* [Exercise requirements] Filter the material, keeping only lines with the word "参考资料".

* [Data for this exercise]

——

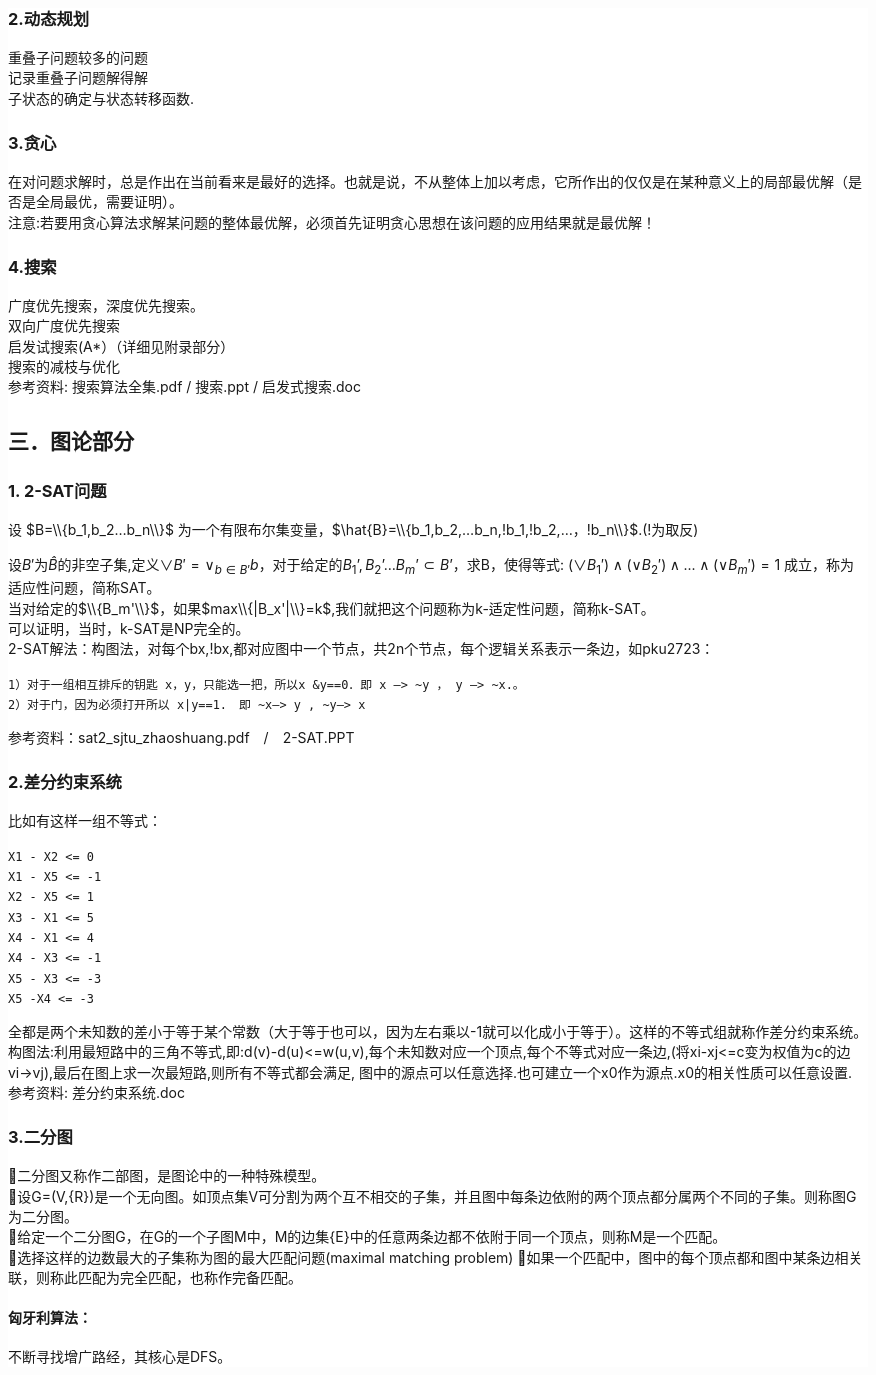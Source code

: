 ### 2.动态规划
重叠子问题较多的问题  
记录重叠子问题解得解  
子状态的确定与状态转移函数.

### 3.贪心
在对问题求解时，总是作出在当前看来是最好的选择。也就是说，不从整体上加以考虑，它所作出的仅仅是在某种意义上的局部最优解（是否是全局最优，需要证明）。  
注意:若要用贪心算法求解某问题的整体最优解，必须首先证明贪心思想在该问题的应用结果就是最优解！

### 4.搜索
广度优先搜索，深度优先搜索。    
双向广度优先搜索  
启发试搜索(A*）（详细见附录部分）  
搜索的减枝与优化  
参考资料: 搜索算法全集.pdf / 搜索.ppt / 启发式搜索.doc

## 三．图论部分
### 1. 2-SAT问题
设 $B=\\{b_1,b_2…b_n\\}$ 为一个有限布尔集变量，$\hat{B}=\\{b_1,b_2,…b_n,!b_1,!b_2,…，!b_n\\}$.(!为取反)  

设$B'$为$\hat{B}$的非空子集,定义$\vee B'=\vee_{b\in B'}b$，对于给定的$B_1’,B_2’…B_m’\subset B’$，求B，使得等式: $(\vee B_1')\wedge(\vee B_2')\wedge...\wedge(\vee B_m')=1$ 成立，称为适应性问题，简称SAT。  
当对给定的$\\{B_m'\\}$，如果$max\\{|B_x'|\\}=k$,我们就把这个问题称为k-适定性问题，简称k-SAT。  
可以证明，当时，k-SAT是NP完全的。   
2-SAT解法：构图法，对每个bx,!bx,都对应图中一个节点，共2n个节点，每个逻辑关系表示一条边，如pku2723：  

    1）对于一组相互排斥的钥匙 x，y，只能选一把，所以x &y==0．即 x —> ~y ， y —> ~x.。  
    2）对于门，因为必须打开所以 x|y==1.　即 ~x—> y , ~y—> x
参考资料：sat2\_sjtu\_zhaoshuang.pdf　/　2-SAT.PPT

### 2.差分约束系统
比如有这样一组不等式：

    X1 - X2 <= 0
    X1 - X5 <= -1
    X2 - X5 <= 1
    X3 - X1 <= 5
    X4 - X1 <= 4
    X4 - X3 <= -1
    X5 - X3 <= -3
    X5 -X4 <= -3
全都是两个未知数的差小于等于某个常数（大于等于也可以，因为左右乘以-1就可以化成小于等于）。这样的不等式组就称作差分约束系统。  
构图法:利用最短路中的三角不等式,即:d(v)-d(u)<=w(u,v),每个未知数对应一个顶点,每个不等式对应一条边,(将xi-xj<=c变为权值为c的边vi->vj),最后在图上求一次最短路,则所有不等式都会满足,
图中的源点可以任意选择.也可建立一个x0作为源点.x0的相关性质可以任意设置.  
参考资料: 差分约束系统.doc

### 3.二分图
二分图又称作二部图，是图论中的一种特殊模型。    
设G=(V,{R})是一个无向图。如顶点集V可分割为两个互不相交的子集，并且图中每条边依附的两个顶点都分属两个不同的子集。则称图G为二分图。    
给定一个二分图G，在G的一个子图M中，M的边集{E}中的任意两条边都不依附于同一个顶点，则称M是一个匹配。    
选择这样的边数最大的子集称为图的最大匹配问题(maximal matching problem)
如果一个匹配中，图中的每个顶点都和图中某条边相关联，则称此匹配为完全匹配，也称作完备匹配。
#### 匈牙利算法：
不断寻找增广路经，其核心是DFS。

——

* [Exercise response]
参考资料: 搜索算法全集.pdf / 搜索.ppt / 启发式搜索.doc
参考资料：sat2\_sjtu\_zhaoshuang.pdf　/　2-SAT.PPT
参考资料: 差分约束系统.doc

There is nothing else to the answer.